出生を明かし、しがらみがなくなったガイは包み隠さずその執着を開けっ広げにし始めている。これにはルークも予想外で、熱弁奮うガイを、異様な目で見ていた。言うなれば、手水場にゴがつく家庭的害虫が死んで浮かんでいたのを発見してしまったかのような。
珍しくたじろいだルークは目を泳がせたが、ふいに憮然として言った。
「つか、俺お前にとって知り合い以前に赤の他人じゃん」
「いいんだそれでも! ルークがルークなら!」
「意味わかんぬぇーよ! 橋でも家でもせこせこ好きなモン再興しとけっつーの。どうせお前が爵位のあるマルクト人だってバレたら公爵も国王もお前の首撥ねると思うからな」
寧ろ俺が直々に撥ねてやるという呟きは、布団に突っ伏して 「ルークが反抗期に! 娘に下着を一緒に洗うなとか言われた気分!」 と駄々をこね始めたガイの慟哭に塗り潰されたが、アニスにはしっかり聞こえてしまった。こんなときに地獄耳は嫌になる。

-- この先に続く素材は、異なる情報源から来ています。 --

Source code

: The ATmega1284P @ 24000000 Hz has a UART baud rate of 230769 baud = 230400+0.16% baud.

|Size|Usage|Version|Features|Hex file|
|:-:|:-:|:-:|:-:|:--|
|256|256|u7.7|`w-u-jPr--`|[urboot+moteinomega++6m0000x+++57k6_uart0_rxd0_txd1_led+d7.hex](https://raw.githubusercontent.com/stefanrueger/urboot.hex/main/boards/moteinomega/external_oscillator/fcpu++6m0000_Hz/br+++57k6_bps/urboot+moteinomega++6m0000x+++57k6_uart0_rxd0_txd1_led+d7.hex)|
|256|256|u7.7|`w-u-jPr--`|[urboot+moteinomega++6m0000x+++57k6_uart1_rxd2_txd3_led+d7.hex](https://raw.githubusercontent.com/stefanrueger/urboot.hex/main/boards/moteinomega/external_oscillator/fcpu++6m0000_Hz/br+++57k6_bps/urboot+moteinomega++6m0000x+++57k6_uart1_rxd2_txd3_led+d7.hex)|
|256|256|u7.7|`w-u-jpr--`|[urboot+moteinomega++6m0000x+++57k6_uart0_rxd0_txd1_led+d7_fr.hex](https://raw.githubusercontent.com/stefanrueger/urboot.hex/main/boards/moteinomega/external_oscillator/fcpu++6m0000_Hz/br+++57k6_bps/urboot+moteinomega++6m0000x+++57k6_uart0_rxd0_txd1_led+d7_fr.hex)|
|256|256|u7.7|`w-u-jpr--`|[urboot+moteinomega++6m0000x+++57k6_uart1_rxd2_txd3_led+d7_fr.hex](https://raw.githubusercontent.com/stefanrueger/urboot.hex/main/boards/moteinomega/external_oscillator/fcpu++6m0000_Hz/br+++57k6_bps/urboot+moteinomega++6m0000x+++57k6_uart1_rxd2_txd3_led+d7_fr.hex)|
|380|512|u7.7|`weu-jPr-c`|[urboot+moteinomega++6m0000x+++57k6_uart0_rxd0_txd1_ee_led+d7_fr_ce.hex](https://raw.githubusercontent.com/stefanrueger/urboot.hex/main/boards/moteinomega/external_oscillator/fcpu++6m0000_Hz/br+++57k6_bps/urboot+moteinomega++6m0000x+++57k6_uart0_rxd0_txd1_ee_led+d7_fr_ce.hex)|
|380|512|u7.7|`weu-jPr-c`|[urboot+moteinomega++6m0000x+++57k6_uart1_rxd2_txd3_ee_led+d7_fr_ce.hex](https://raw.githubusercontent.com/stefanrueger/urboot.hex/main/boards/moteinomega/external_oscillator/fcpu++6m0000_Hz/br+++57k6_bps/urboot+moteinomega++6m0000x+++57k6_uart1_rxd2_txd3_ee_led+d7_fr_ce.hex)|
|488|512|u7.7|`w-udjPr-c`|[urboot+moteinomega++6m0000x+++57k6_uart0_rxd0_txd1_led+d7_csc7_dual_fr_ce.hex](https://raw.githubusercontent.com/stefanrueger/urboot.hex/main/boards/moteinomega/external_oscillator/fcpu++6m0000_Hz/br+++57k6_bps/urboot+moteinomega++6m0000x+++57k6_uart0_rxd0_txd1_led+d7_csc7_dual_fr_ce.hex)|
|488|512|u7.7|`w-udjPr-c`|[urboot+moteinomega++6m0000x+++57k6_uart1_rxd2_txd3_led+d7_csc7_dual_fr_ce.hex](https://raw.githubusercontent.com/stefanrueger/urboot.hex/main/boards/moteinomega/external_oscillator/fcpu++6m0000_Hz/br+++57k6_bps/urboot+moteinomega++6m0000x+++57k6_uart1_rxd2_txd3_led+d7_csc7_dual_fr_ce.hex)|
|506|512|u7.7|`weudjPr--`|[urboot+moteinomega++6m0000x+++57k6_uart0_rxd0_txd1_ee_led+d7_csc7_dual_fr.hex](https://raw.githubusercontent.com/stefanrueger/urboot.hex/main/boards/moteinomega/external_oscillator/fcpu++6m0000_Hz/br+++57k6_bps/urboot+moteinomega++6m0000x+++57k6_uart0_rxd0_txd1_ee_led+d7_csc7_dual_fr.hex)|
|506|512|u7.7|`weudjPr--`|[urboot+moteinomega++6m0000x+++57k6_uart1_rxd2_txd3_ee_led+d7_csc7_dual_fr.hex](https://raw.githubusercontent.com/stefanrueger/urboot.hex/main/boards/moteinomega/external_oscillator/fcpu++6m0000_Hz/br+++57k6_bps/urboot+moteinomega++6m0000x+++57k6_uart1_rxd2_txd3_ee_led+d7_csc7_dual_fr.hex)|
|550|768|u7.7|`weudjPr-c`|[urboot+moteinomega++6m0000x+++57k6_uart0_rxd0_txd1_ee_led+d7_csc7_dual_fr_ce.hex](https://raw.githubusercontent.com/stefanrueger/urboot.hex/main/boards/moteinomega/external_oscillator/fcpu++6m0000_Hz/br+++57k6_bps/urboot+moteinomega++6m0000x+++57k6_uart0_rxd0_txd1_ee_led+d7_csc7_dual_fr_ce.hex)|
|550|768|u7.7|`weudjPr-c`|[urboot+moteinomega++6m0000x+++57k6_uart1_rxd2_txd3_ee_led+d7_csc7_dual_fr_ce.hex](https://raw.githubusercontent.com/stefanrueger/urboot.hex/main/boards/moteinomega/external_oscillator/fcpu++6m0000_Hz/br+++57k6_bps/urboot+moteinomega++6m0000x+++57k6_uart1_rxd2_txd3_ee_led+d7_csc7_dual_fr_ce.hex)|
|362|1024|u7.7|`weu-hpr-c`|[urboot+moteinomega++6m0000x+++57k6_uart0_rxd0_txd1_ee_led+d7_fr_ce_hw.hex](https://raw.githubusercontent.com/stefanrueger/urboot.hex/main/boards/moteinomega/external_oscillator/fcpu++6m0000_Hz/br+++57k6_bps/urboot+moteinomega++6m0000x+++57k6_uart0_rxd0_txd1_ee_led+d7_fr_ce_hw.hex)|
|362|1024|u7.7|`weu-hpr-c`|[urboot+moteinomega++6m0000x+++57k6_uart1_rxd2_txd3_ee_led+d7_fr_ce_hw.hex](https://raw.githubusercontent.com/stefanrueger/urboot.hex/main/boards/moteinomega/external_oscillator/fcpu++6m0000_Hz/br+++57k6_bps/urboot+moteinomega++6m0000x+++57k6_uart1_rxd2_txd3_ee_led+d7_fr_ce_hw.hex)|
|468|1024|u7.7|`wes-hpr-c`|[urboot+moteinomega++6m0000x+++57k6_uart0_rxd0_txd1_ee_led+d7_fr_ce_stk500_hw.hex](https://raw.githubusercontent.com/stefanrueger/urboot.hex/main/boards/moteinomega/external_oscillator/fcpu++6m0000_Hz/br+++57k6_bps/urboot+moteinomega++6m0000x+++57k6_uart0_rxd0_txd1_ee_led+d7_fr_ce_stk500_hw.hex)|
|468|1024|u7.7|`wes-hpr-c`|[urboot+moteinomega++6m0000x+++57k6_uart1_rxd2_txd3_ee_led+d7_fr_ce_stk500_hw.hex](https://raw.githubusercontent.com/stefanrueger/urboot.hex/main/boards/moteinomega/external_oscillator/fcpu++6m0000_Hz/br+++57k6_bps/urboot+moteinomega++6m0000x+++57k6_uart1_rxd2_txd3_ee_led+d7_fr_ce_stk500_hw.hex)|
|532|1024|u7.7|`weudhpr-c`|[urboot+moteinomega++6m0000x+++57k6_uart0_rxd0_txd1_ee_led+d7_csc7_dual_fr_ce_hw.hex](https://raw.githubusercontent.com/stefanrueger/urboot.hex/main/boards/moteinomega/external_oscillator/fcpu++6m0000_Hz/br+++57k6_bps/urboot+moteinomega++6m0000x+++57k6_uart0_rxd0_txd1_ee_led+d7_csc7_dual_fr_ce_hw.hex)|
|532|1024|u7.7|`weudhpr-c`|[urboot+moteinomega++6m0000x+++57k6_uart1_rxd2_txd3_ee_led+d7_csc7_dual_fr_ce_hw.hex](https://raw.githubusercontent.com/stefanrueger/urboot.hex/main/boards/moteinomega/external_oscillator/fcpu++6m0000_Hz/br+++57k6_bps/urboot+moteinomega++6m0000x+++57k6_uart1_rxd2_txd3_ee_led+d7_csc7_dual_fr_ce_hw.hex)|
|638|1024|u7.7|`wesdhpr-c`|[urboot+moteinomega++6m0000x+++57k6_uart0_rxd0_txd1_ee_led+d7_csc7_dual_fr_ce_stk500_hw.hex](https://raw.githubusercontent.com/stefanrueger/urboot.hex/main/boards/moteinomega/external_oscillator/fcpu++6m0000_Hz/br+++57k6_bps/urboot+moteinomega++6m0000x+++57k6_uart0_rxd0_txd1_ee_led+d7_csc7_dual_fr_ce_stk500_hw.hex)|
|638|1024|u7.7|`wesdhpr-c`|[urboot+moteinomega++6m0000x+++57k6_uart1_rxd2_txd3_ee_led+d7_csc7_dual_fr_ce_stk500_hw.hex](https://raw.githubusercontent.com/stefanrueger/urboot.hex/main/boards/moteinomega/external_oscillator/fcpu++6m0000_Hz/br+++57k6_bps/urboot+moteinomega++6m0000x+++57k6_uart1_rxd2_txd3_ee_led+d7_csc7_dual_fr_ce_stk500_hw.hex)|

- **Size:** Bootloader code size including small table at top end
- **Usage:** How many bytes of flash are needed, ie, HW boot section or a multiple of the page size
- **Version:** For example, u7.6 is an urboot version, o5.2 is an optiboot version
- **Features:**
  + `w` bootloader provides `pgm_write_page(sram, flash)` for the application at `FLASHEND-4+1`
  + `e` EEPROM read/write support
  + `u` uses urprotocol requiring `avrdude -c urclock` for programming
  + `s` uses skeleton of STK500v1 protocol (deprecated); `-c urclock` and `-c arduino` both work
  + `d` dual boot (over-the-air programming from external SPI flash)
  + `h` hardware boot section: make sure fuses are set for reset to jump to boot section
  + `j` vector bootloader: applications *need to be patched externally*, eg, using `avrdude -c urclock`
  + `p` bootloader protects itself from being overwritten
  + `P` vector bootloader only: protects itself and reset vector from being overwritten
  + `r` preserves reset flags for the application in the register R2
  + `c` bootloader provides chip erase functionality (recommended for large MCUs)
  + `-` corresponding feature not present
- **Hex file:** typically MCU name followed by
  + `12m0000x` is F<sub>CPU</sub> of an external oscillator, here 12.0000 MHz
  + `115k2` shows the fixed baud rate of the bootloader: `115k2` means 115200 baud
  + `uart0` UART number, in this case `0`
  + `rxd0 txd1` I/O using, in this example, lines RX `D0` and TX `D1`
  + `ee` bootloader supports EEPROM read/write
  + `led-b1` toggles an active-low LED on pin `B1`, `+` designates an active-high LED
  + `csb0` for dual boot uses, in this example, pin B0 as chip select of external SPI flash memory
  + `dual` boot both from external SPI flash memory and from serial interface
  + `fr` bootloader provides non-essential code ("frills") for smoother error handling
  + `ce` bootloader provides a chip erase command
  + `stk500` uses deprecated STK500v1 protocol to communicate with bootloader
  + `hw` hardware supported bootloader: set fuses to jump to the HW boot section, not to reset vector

耐えかねたルークが 「うわ、うざっ」 という顔をすれば、更にガイのすすり泣きが音を増し、いい加減面倒臭くなったジェイドがサンダーブレードを落とすまでしくしくと続いた。
その後幾許か、その宿にはいわくつきの部屋があると噂され、しばらく客足が遠退いたらしい。